━━━━━ DATA TO PROCESS ━━━━━
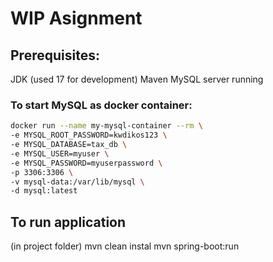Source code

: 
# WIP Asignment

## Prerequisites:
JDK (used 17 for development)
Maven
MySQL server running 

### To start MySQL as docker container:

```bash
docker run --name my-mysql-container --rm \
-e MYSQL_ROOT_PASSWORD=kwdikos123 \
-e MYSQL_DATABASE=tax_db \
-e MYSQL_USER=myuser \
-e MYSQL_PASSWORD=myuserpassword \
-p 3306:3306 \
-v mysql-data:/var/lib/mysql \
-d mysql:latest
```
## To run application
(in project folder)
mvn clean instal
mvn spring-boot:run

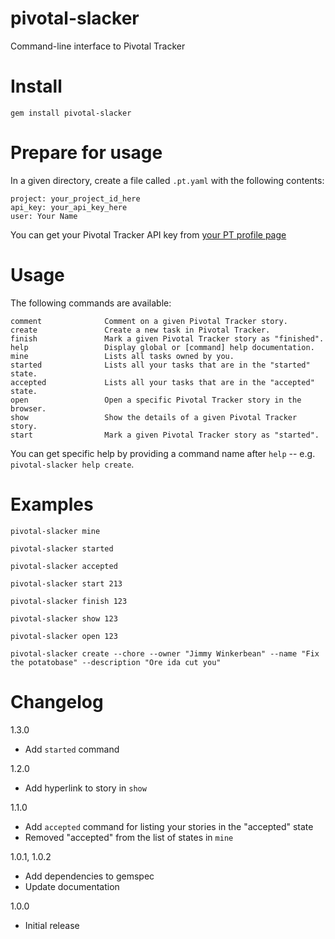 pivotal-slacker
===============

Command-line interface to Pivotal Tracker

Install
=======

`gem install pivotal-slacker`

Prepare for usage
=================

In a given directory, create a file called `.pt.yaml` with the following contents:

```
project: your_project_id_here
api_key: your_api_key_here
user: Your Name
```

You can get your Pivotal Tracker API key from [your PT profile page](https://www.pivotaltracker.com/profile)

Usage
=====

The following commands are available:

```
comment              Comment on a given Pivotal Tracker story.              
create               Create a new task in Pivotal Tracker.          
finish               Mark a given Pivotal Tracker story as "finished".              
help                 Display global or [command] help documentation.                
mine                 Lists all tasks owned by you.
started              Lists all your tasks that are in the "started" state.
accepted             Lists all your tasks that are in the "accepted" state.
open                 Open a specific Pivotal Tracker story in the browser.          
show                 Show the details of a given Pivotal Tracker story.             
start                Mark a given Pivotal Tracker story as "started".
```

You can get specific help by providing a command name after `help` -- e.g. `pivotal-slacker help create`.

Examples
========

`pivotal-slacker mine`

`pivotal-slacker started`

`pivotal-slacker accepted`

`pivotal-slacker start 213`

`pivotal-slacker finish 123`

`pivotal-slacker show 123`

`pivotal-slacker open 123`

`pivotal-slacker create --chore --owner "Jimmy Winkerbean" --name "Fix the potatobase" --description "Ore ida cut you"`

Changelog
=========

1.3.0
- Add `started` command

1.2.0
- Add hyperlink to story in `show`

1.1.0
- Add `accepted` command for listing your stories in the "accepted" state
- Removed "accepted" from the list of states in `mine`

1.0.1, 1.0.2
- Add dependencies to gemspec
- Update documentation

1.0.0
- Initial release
━━━━━
* ABOUT THIS TASK
What this exercise asks for is every line of the data above with the word "story".

* ANSWER TO THIS TASK
comment              Comment on a given Pivotal Tracker story.              
finish               Mark a given Pivotal Tracker story as "finished".              
open                 Open a specific Pivotal Tracker story in the browser.          
show                 Show the details of a given Pivotal Tracker story.             
start                Mark a given Pivotal Tracker story as "started".
- Add hyperlink to story in `show`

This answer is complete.